◆ Excerpted data ◆
^^^^

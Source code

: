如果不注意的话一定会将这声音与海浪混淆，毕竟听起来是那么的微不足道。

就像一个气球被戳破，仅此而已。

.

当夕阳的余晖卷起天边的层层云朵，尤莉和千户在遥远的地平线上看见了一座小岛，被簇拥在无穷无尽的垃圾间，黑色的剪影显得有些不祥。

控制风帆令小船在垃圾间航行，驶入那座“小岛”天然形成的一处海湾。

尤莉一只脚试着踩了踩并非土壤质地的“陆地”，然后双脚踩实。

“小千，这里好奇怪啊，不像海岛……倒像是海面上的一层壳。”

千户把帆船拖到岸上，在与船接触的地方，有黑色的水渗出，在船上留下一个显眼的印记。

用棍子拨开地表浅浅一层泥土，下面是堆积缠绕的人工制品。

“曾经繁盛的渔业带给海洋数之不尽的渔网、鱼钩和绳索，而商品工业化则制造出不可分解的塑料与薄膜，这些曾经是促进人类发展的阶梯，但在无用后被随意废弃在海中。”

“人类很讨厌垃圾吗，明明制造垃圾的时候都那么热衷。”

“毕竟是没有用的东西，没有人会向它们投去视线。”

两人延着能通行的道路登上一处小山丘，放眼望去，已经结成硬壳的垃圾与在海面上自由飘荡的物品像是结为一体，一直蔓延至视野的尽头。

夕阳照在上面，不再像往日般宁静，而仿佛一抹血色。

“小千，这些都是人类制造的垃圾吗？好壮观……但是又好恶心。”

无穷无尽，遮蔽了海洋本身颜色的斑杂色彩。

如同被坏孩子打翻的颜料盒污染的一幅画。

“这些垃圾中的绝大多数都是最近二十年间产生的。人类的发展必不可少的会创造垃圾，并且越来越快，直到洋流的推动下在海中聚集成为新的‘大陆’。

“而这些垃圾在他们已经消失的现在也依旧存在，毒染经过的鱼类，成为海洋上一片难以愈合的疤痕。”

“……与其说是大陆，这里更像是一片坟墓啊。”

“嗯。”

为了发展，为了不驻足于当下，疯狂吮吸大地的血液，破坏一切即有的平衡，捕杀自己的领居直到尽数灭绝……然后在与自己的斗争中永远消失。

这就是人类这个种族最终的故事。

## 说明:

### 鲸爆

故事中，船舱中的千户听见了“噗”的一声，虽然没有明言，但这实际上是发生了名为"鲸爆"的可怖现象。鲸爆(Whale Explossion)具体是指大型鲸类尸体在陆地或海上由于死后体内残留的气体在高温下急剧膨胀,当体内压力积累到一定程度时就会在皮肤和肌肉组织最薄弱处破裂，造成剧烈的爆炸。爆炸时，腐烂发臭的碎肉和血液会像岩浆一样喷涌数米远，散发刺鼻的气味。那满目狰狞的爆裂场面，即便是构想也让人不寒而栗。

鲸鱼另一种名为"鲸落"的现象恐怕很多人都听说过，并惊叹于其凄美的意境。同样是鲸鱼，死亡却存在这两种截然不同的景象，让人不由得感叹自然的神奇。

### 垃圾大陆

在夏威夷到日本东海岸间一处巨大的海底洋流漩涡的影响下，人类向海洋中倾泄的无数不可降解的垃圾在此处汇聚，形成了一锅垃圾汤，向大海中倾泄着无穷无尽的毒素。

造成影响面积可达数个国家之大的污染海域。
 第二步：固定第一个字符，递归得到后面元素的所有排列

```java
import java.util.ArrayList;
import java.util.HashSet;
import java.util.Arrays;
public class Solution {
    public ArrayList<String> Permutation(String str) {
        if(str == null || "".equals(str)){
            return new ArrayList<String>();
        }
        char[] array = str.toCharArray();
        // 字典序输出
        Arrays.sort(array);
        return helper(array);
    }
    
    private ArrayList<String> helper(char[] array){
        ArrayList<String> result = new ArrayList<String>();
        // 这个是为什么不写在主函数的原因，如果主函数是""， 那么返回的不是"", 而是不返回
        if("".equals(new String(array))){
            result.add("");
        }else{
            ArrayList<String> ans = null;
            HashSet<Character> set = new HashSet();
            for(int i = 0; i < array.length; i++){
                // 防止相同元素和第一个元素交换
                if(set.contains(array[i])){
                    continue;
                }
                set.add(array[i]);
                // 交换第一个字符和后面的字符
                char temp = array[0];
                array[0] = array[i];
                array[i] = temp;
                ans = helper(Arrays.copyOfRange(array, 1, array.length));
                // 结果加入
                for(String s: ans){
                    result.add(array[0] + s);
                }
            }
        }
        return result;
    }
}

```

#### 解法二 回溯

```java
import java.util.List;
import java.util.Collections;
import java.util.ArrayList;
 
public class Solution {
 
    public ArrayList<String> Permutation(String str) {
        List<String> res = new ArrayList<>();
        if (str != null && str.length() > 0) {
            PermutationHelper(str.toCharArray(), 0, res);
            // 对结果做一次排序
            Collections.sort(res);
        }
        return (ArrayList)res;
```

^^^^

◆ Task to complete ◆
Repeat the listing. Keep every character the same.

◆ Response ◆
Source code

:如果不注意的话一定会将这声音与海浪混淆，毕竟听起来是那么的微不足道。

就像一个气球被戳破，仅此而已。

.

当夕阳的余晖卷起天边的层层云朵，尤莉和千户在遥远的地平线上看见了一座小岛，被簇拥在无穷无尽的垃圾间，黑色的剪影显得有些不祥。

控制风帆令小船在垃圾间航行，驶入那座“小岛”天然形成的一处海湾。

尤莉一只脚试着踩了踩并非土壤质地的“陆地”，然后双脚踩实。

“小千，这里好奇怪啊，不像海岛……倒像是海面上的一层壳。”

千户把帆船拖到岸上，在与船接触的地方，有黑色的水渗出，在船上留下一个显眼的印记。

用棍子拨开地表浅浅一层泥土，下面是堆积缠绕的人工制品。

“曾经繁盛的渔业带给海洋数之不尽的渔网、鱼钩和绳索，而商品工业化则制造出不可分解的塑料与薄膜，这些曾经是促进人类发展的阶梯，但在无用后被随意废弃在海中。”

“人类很讨厌垃圾吗，明明制造垃圾的时候都那么热衷。”

“毕竟是没有用的东西，没有人会向它们投去视线。”

两人延着能通行的道路登上一处小山丘，放眼望去，已经结成硬壳的垃圾与在海面上自由飘荡的物品像是结为一体，一直蔓延至视野的尽头。

夕阳照在上面，不再像往日般宁静，而仿佛一抹血色。

“小千，这些都是人类制造的垃圾吗？好壮观……但是又好恶心。”

无穷无尽，遮蔽了海洋本身颜色的斑杂色彩。

如同被坏孩子打翻的颜料盒污染的一幅画。

“这些垃圾中的绝大多数都是最近二十年间产生的。人类的发展必不可少的会创造垃圾，并且越来越快，直到洋流的推动下在海中聚集成为新的‘大陆’。

“而这些垃圾在他们已经消失的现在也依旧存在，毒染经过的鱼类，成为海洋上一片难以愈合的疤痕。”

“……与其说是大陆，这里更像是一片坟墓啊。”

“嗯。”

为了发展，为了不驻足于当下，疯狂吮吸大地的血液，破坏一切即有的平衡，捕杀自己的领居直到尽数灭绝……然后在与自己的斗争中永远消失。

这就是人类这个种族最终的故事。

## 说明:

### 鲸爆

故事中，船舱中的千户听见了“噗”的一声，虽然没有明言，但这实际上是发生了名为"鲸爆"的可怖现象。鲸爆(Whale Explossion)具体是指大型鲸类尸体在陆地或海上由于死后体内残留的气体在高温下急剧膨胀,当体内压力积累到一定程度时就会在皮肤和肌肉组织最薄弱处破裂，造成剧烈的爆炸。爆炸时，腐烂发臭的碎肉和血液会像岩浆一样喷涌数米远，散发刺鼻的气味。那满目狰狞的爆裂场面，即便是构想也让人不寒而栗。

鲸鱼另一种名为"鲸落"的现象恐怕很多人都听说过，并惊叹于其凄美的意境。同样是鲸鱼，死亡却存在这两种截然不同的景象，让人不由得感叹自然的神奇。

### 垃圾大陆

在夏威夷到日本东海岸间一处巨大的海底洋流漩涡的影响下，人类向海洋中倾泄的无数不可降解的垃圾在此处汇聚，形成了一锅垃圾汤，向大海中倾泄着无穷无尽的毒素。

造成影响面积可达数个国家之大的污染海域。
 第二步：固定第一个字符，递归得到后面元素的所有排列

```java
import java.util.ArrayList;
import java.util.HashSet;
import java.util.Arrays;
public class Solution {
    public ArrayList<String> Permutation(String str) {
        if(str == null || "".equals(str)){
            return new ArrayList<String>();
        }
        char[] array = str.toCharArray();
        // 字典序输出
        Arrays.sort(array);
        return helper(array);
    }
    
    private ArrayList<String> helper(char[] array){
        ArrayList<String> result = new ArrayList<String>();
        // 这个是为什么不写在主函数的原因，如果主函数是""， 那么返回的不是"", 而是不返回
        if("".equals(new String(array))){
            result.add("");
        }else{
            ArrayList<String> ans = null;
            HashSet<Character> set = new HashSet();
            for(int i = 0; i < array.length; i++){
                // 防止相同元素和第一个元素交换
                if(set.contains(array[i])){
                    continue;
                }
                set.add(array[i]);
                // 交换第一个字符和后面的字符
                char temp = array[0];
                array[0] = array[i];
                array[i] = temp;
                ans = helper(Arrays.copyOfRange(array, 1, array.length));
                // 结果加入
                for(String s: ans){
                    result.add(array[0] + s);
                }
            }
        }
        return result;
    }
}

```

#### 解法二 回溯

```java
import java.util.List;
import java.util.Collections;
import java.util.ArrayList;
 
public class Solution {
 
    public ArrayList<String> Permutation(String str) {
        List<String> res = new ArrayList<>();
        if (str != null && str.length() > 0) {
            PermutationHelper(str.toCharArray(), 0, res);
            // 对结果做一次排序
            Collections.sort(res);
        }
        return (ArrayList)res;
```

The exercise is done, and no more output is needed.